EXERCISE BRIEF =
Using the data below, gather each line that includes the word "FirstApp".

• • •

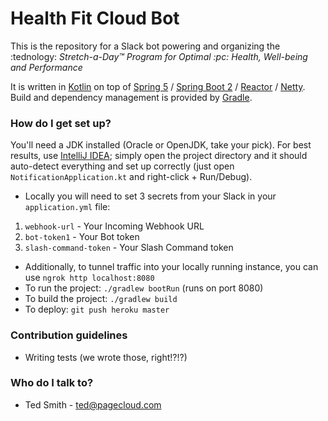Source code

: # Health Fit Cloud Bot #

This is the repository for a Slack bot powering and organizing the :tednology: *Stretch-a-Day™ Program for Optimal :pc: Health, Well-being and Performance*

It is written in [Kotlin](https://kotlin-lang.org) on top of [Spring 5](http://docs.spring.io/spring/docs/5.0.0.BUILD-SNAPSHOT/spring-framework-reference/htmlsingle/) / [Spring Boot 2](http://docs.spring.io/spring-boot/docs/2.0.0.BUILD-SNAPSHOT/reference/htmlsingle/) / [Reactor](https://projectreactor.io/) / [Netty](http://netty.io/). Build and dependency management is provided by [Gradle](https://gradle.org/).

### How do I get set up? ###
You'll need a JDK installed (Oracle or OpenJDK, take your pick). For best results, use [IntelliJ IDEA](https://www.jetbrains.com/idea/download/); simply open the project directory and it should auto-detect everything and set up correctly (just open `NotificationApplication.kt` and right-click + Run/Debug).

* Locally you will need to set 3 secrets from your Slack in your `application.yml` file: 
 1. `webhook-url` - Your Incoming Webhook URL
 2. `bot-token1` - Your Bot token
 3. `slash-command-token` - Your Slash Command token
* Additionally, to tunnel traffic into your locally running instance, you can use `ngrok http localhost:8080`
* To run the project: `./gradlew bootRun` (runs on port 8080)
* To build the project: `./gradlew build`
* To deploy: `git push heroku master`

### Contribution guidelines ###

* Writing tests (we wrote those, right!?!?)

### Who do I talk to? ###

* Ted Smith - ted@pagecloud.com
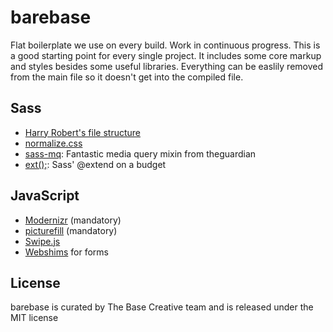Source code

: # barebase
Flat boilerplate we use on every build. Work in continuous progress.
This is a good starting point for every single project. It includes some core markup and styles besides some useful libraries. Everything can be easlily removed from the main file so it doesn't get into the compiled file.

## Sass
- [Harry Robert's file structure](http://cssguidelin.es/)
- [normalize.css](http://necolas.github.io/normalize.css/)
- [sass-mq](https://github.com/sass-mq/sass-mq): Fantastic media query mixin from theguardian
- [ext();](http://jaicab.com/ext/): Sass' @extend on a budget

## JavaScript
- [Modernizr](http://modernizr.com/) (mandatory)
- [picturefill](https://github.com/scottjehl/picturefill) (mandatory)
- [Swipe.js](https://github.com/thebird/Swipe)
- [Webshims](http://afarkas.github.io/webshim/demos/) for forms


## License
barebase is curated by The Base Creative team and is released under the MIT license
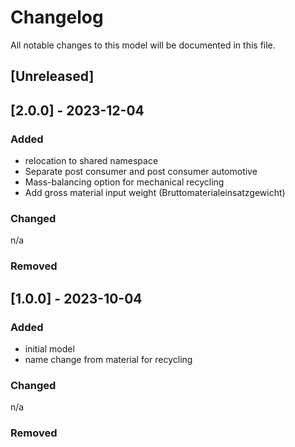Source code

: # Changelog
All notable changes to this model will be documented in this file.

## [Unreleased]

## [2.0.0] - 2023-12-04
### Added
- relocation to shared namespace
- Separate post consumer and post consumer automotive
- Mass-balancing option for mechanical recycling
- Add gross material input weight (Bruttomaterialeinsatzgewicht)


### Changed
n/a

### Removed

## [1.0.0] - 2023-10-04
### Added
- initial model
- name change from material for recycling

### Changed
n/a

### Removed

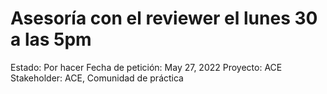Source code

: # Asesoría con el reviewer el lunes 30 a las 5pm

Estado: Por hacer
Fecha de petición: May 27, 2022
Proyecto: ACE
Stakeholder: ACE, Comunidad de práctica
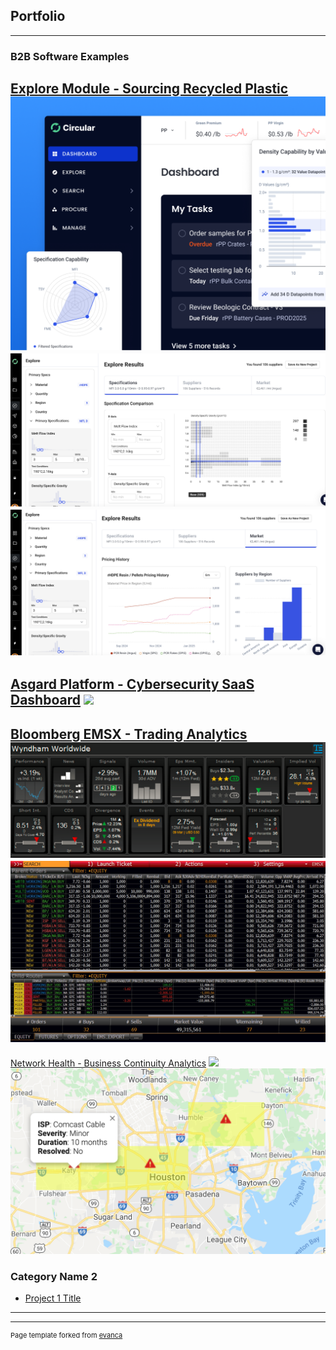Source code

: ## Portfolio

---

### B2B Software Examples

[Explore Module - Sourcing Recycled Plastic](/sample_page)
<img src="images/explore.png?raw=true"/>
<img src="images/Explore 2.png?raw=true"/>
<img src="images/Explore 3.png?raw=true"/>
<br />
---
[Asgard Platform - Cybersecurity SaaS Dashboard](/pdf/sample_presentation.pdf)
<img src="images/Asgard.avif?raw=true"/>
<br />
---
[Bloomberg EMSX - Trading Analytics](http://example.com/)
<img src="images/BB_OTAS.png?raw=true"/>
<img src="images/BB_blotter.jpg?raw=true"/>
<br />
---
[Network Health - Business Continuity Analytics](http://example.com/)
<img src="images/WAN health1.gif?raw=true"/>
<img src="images/WAN health 2.png?raw=true"/>

### Category Name 2

- [Project 1 Title](http://example.com/)


---




---
<p style="font-size:11px">Page template forked from <a href="https://github.com/evanca/quick-portfolio">evanca</a></p>
<!-- Remove above link if you don't want to attibute -->
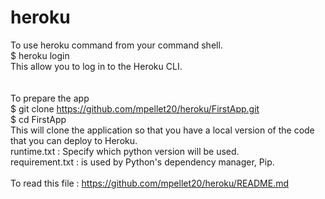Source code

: # heroku
To use heroku command from your command shell.<br>
     $ heroku login<br>
This allow you to log in to the Heroku CLI.<br>
<br>
<br>
To prepare the app<br>
     $ git clone https://github.com/mpellet20/heroku/FirstApp.git<br>
     $ cd FirstApp<br>
This will clone the application so that you have a local version of the code that you can deploy to Heroku.<br>
runtime.txt : Specify which python version will be used.<br>
requirement.txt : is used by Python's dependency manager, Pip.<br>
<br>
To read this file : https://github.com/mpellet20/heroku/README.md

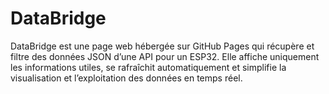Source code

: # DataBridge
DataBridge est une page web hébergée sur GitHub Pages qui récupère et filtre des données JSON d’une API pour un ESP32. Elle affiche uniquement les informations utiles, se rafraîchit automatiquement et simplifie la visualisation et l’exploitation des données en temps réel.

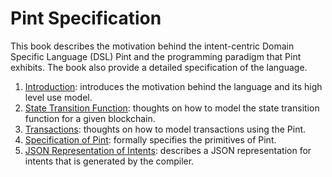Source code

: # Pint Specification

This book describes the motivation behind the intent-centric Domain Specific Language (DSL) Pint and the programming paradigm that Pint exhibits. The book also provide a detailed specification of the language.

1. [Introduction](intro/introduction.md): introduces the motivation behind the language and its high level use model.
1. [State Transition Function](intro/state_transition_function.md): thoughts on how to model the state transition function for a given blockchain.
1. [Transactions](intro/transactions.md): thoughts on how to model transactions using the Pint.
1. [Specification of Pint](pint/pint_spec.md): formally specifies the primitives of Pint.
1. [JSON Representation of Intents](json/json_intents.md): describes a JSON representation for intents that is generated by the compiler.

• • •

RESULT FOR THIS EXERCISE =
     $ git clone https://github.com/mpellet20/heroku/FirstApp.git<br>
     $ cd FirstApp<br>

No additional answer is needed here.